It used to be that environmentalists could make a lot of progress by outlawing pollution and hiring bureaucrats to monitor and regulate potential sources of environmental harms. But it’s time to give up this hammer and take up better and smaller tools for the job. At least, that is the idea Todd Myers — the environmental director at the Washington Policy Center — argues for in his new book, Time to Think Small.
“We are not meeting our environmental goals despite doing a lot; a lot of money spent, a lot of regulation,” Myers says, “The model that we need to use today, and now is available to us thanks to technology, is a small approach. It is a bottom-up innovative approach that harnesses individual incentives, market solutions, local knowledge — those sorts of things.” Time to Think Small covers different efforts to use small technology to clean up ocean plastic, provide sustainable clean water, protect endangered species, and protect rainforests from illegal logging, among others.
A good example can be seen in the Cornell Lab of Ornithology, which wanted to collect data from birdwatchers. The people at the lab knew that there was a lot of information that might be useful to them that birdwatchers could give them, so they started a web page to get birders to add information. But it wasn’t until people started using smart phones to report data to an app the lab created that the data collection took off. This made it easy for the bird scientists to get a lot of data on where birds are and when they appear.
They were able to use this information to help them in their conservation goals. It allowed the lab to approach rice farmers in the Central Valley of California to suggest they flood their fields when migratory sea birds would be coming through to create a safe haven and easier trip for sensitive bird populations. And they encouraged the farmers to do this by paying them to create this temporary habitat. “It was a win-win. It was a voluntary approach, it was a market-based approach, and it created habitat where none existed,” Myers says, “They actually called it AirBnB for birds.”
He argues that it’s a much different approach to species protection than conventional means. Myers references the Endangered Species Act, which punishes landowners when their property is habitat for sensitive species. “It turns endangered species into a liability,” Myers says.
That stands in contrast to the AirBnB for birds approach, where farmers were rewarded for creating temporary habitat. “Simply switching those incentives to make protecting species a positive for you is an enormous change in how we deal with species,” Myers says.
The small technologies that people around the world use every day create new opportunities to do better environmentalism. These technologies lower the transaction costs — the effort it takes to acquire information and coordinate between people — and makes it easier for people to work on problems together. “When you drive down transaction costs, you take solutions that previously could only be local and now you make them global,” Myers says.
He references Seabin as an example. It was started by two surfers who were tired of trash where they surfed. They invented a pump that would collect trash from a nearby marina. They were able to raise $276,000 for it from a crowdfunding campaign where they accepted money from people across the world. And so far, they’ve collected around seven million pounds of trash from their bins.
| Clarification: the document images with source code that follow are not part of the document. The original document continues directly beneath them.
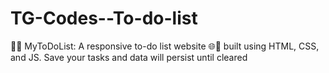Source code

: # TG-Codes--To-do-list
📝✅ MyToDoList: A responsive to-do list website 🌐📱 built using HTML, CSS, and JS. Save your tasks and data will persist until cleared 
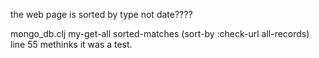 

 the web page is sorted by type not date????

mongo_db.clj
my-get-all
        sorted-matches (sort-by :check-url all-records)
line 55 methinks it was a test.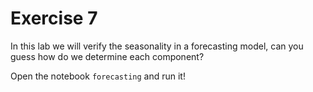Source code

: # Exercise 7

In this lab we will verify the seasonality in a forecasting model, can you guess how do we determine each component?

Open the notebook `forecasting` and run it!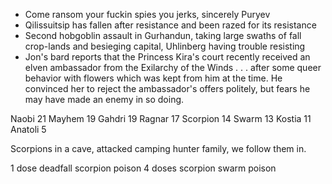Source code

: - Come ransom your fuckin spies you jerks, sincerely Puryev
- Qilissuitsip has fallen after resistance and been razed for its resistance
- Second hobgoblin assault in Gurhandun, taking large swaths of fall crop-lands and besieging capital, Uhlinberg having trouble resisting
- Jon's bard reports that the Princess Kira's court recently received an elven ambassador from the Exilarchy of the Winds . . . after some queer behavior with flowers which was kept from him at the time. He convinced her to reject the ambassador's offers politely, but fears he may have made an enemy in so doing.



Naobi 21
Mayhem 19
Gahdri 19
Ragnar 17
Scorpion 14
Swarm 13
Kostia 11
Anatoli 5



Scorpions in a cave, attacked camping hunter family, we follow them in.

1 dose deadfall scorpion poison
4 doses scorpion swarm poison
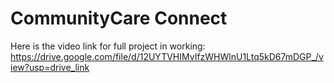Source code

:# CommunityCare Connect
Here is the video link for full project in working: https://drive.google.com/file/d/12UYTVHIMvIfzWHWlnU1Ltq5kD67mDGP_/view?usp=drive_link
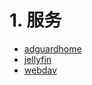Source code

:# 1. 服务
- [adguardhome](notes/Docker/服务/adguardhome.md)
- [jellyfin](notes/Docker/服务/jellyfin.md)
- [webdav](notes/Docker/服务/webdav.md)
Myers compares it to a different effort to develop technology to clean up the spot where trash collects in the Pacific. It was billed as “the largest cleanup in history.” It was only able to collect 3 million pounds of trash. “So here these Seabins, which were just started by crowdfunding, which are just basically floating trashcans, have done more than double what the world’s largest reported ocean cleanup has done,” Myers says, “It just shows the power of small things to make big impacts.”
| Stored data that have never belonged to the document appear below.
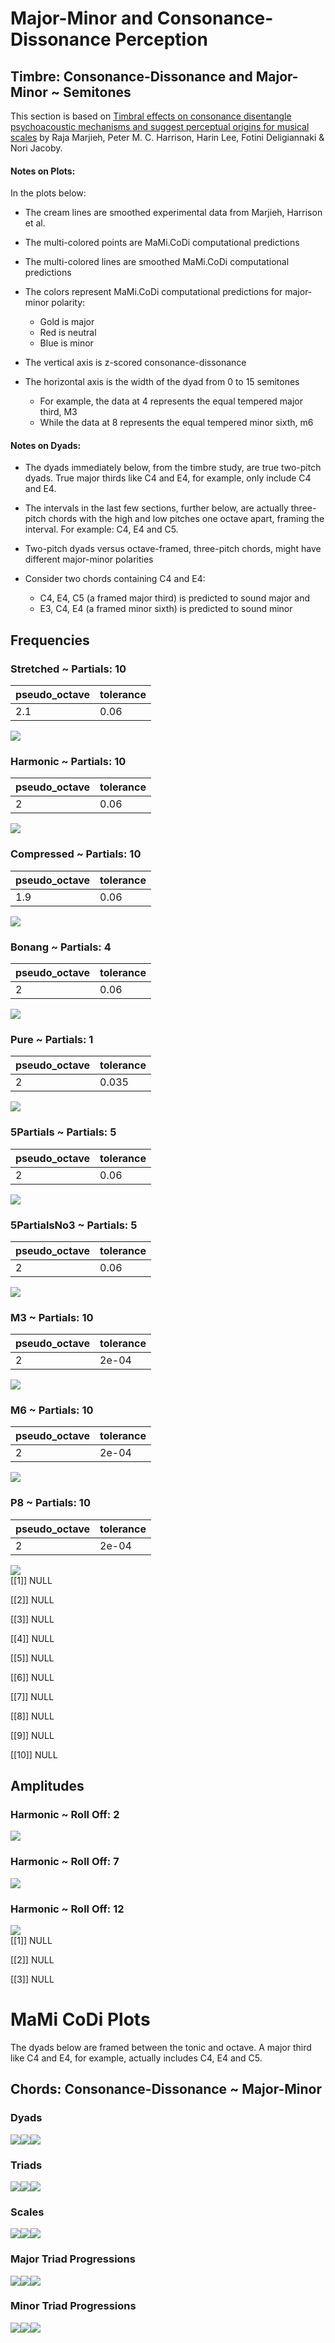 Major-Minor and Consonance-Dissonance Perception
================

## Timbre: Consonance-Dissonance and Major-Minor ~ Semitones

This section is based on [Timbral effects on consonance disentangle
psychoacoustic mechanisms and suggest perceptual origins for musical
scales](https://www.nature.com/articles/s41467-024-45812-z) by Raja
Marjieh, Peter M. C. Harrison, Harin Lee, Fotini Deligiannaki & Nori
Jacoby.

#### Notes on Plots:

In the plots below:

- The cream lines are smoothed experimental data from Marjieh, Harrison
  et al.

- The multi-colored points are MaMi.CoDi computational predictions

- The multi-colored lines are smoothed MaMi.CoDi computational
  predictions

- The colors represent MaMi.CoDi computational predictions for
  major-minor polarity:

  - Gold is major
  - Red is neutral
  - Blue is minor

- The vertical axis is z-scored consonance-dissonance

- The horizontal axis is the width of the dyad from 0 to 15 semitones

  - For example, the data at 4 represents the equal tempered major
    third, M3
  - While the data at 8 represents the equal tempered minor sixth, m6

#### Notes on Dyads:

- The dyads immediately below, from the timbre study, are true two-pitch
  dyads. True major thirds like C4 and E4, for example, only include C4
  and E4.

- The intervals in the last few sections, further below, are actually
  three-pitch chords with the high and low pitches one octave apart,
  framing the interval. For example: C4, E4 and C5.

- Two-pitch dyads versus octave-framed, three-pitch chords, might have
  different major-minor polarities

- Consider two chords containing C4 and E4:

  - C4, E4, C5 (a framed major third) is predicted to sound major and
  - E3, C4, E4 (a framed minor sixth) is predicted to sound minor

## Frequencies

### Stretched ~ Partials: 10

| pseudo_octave | tolerance |
|:--------------|:----------|
| 2.1           | 0.06      |

![](man/figures/README-unnamed-chunk-4-1.png)<!-- -->

### Harmonic ~ Partials: 10

| pseudo_octave | tolerance |
|:--------------|:----------|
| 2             | 0.06      |

![](man/figures/README-unnamed-chunk-4-2.png)<!-- -->

### Compressed ~ Partials: 10

| pseudo_octave | tolerance |
|:--------------|:----------|
| 1.9           | 0.06      |

![](man/figures/README-unnamed-chunk-4-3.png)<!-- -->

### Bonang ~ Partials: 4

| pseudo_octave | tolerance |
|:--------------|:----------|
| 2             | 0.06      |

![](man/figures/README-unnamed-chunk-4-4.png)<!-- -->

### Pure ~ Partials: 1

| pseudo_octave | tolerance |
|:--------------|:----------|
| 2             | 0.035     |

![](man/figures/README-unnamed-chunk-4-5.png)<!-- -->

### 5Partials ~ Partials: 5

| pseudo_octave | tolerance |
|:--------------|:----------|
| 2             | 0.06      |

![](man/figures/README-unnamed-chunk-4-6.png)<!-- -->

### 5PartialsNo3 ~ Partials: 5

| pseudo_octave | tolerance |
|:--------------|:----------|
| 2             | 0.06      |

![](man/figures/README-unnamed-chunk-4-7.png)<!-- -->

### M3 ~ Partials: 10

| pseudo_octave | tolerance |
|:--------------|:----------|
| 2             | 2e-04     |

![](man/figures/README-unnamed-chunk-4-8.png)<!-- -->

### M6 ~ Partials: 10

| pseudo_octave | tolerance |
|:--------------|:----------|
| 2             | 2e-04     |

![](man/figures/README-unnamed-chunk-4-9.png)<!-- -->

### P8 ~ Partials: 10

| pseudo_octave | tolerance |
|:--------------|:----------|
| 2             | 2e-04     |

![](man/figures/README-unnamed-chunk-4-10.png)<!-- -->  
\[\[1\]\] NULL

\[\[2\]\] NULL

\[\[3\]\] NULL

\[\[4\]\] NULL

\[\[5\]\] NULL

\[\[6\]\] NULL

\[\[7\]\] NULL

\[\[8\]\] NULL

\[\[9\]\] NULL

\[\[10\]\] NULL

## Amplitudes

### Harmonic ~ Roll Off: 2

![](man/figures/README-unnamed-chunk-8-1.png)<!-- -->

### Harmonic ~ Roll Off: 7

![](man/figures/README-unnamed-chunk-8-2.png)<!-- -->

### Harmonic ~ Roll Off: 12

![](man/figures/README-unnamed-chunk-8-3.png)<!-- -->  
\[\[1\]\] NULL

\[\[2\]\] NULL

\[\[3\]\] NULL

# MaMi CoDi Plots

The dyads below are framed between the tonic and octave. A major third
like C4 and E4, for example, actually includes C4, E4 and C5.

## Chords: Consonance-Dissonance ~ Major-Minor

### Dyads

![](man/figures/README-unnamed-chunk-11-1.png)<!-- -->![](man/figures/README-unnamed-chunk-11-2.png)<!-- -->![](man/figures/README-unnamed-chunk-11-3.png)<!-- -->

### Triads

![](man/figures/README-unnamed-chunk-11-4.png)<!-- -->![](man/figures/README-unnamed-chunk-11-5.png)<!-- -->![](man/figures/README-unnamed-chunk-11-6.png)<!-- -->

### Scales

![](man/figures/README-unnamed-chunk-11-7.png)<!-- -->![](man/figures/README-unnamed-chunk-11-8.png)<!-- -->![](man/figures/README-unnamed-chunk-11-9.png)<!-- -->

### Major Triad Progressions

![](man/figures/README-unnamed-chunk-11-10.png)<!-- -->![](man/figures/README-unnamed-chunk-11-11.png)<!-- -->![](man/figures/README-unnamed-chunk-11-12.png)<!-- -->

### Minor Triad Progressions

![](man/figures/README-unnamed-chunk-11-13.png)<!-- -->![](man/figures/README-unnamed-chunk-11-14.png)<!-- -->![](man/figures/README-unnamed-chunk-11-15.png)<!-- -->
While eBird and Seabin are examples of charities trying to have an ecological impact, he thinks that more can be done to form sustainable and profitable businesses. “If it’s not economically sustainable, it’s not environmentally sustainable,” Myers says, “If you can turn it around and make environmental stewardship pay, like it did for the farmers in the Central Valley, now you’ve got something that is not contingent on who wins the next election.”
I ask him about how he can know whether small efforts are making progress on big problems. Instead of telling me to check the number of users of some types of tech or their impact on environmental outcomes, Myers says something unexpected.
His answer is that people can use these tools to take greater responsibility over environmental issues. “The cost of information is so low you can actually measure results and make sure that you’re achieving what you want,” Myers says. His point is that small technology enables people to take individual responsibility over their own effects.
If you want to lower your carbon footprint, there are a lot of new tools to help you use less energy. If you want to clean up the ocean, you can fund effective ocean cleaners. “There is almost absolute accountability when you use these types of technologies because it aligns your personal incentives with environmental outcomes,” Myers says.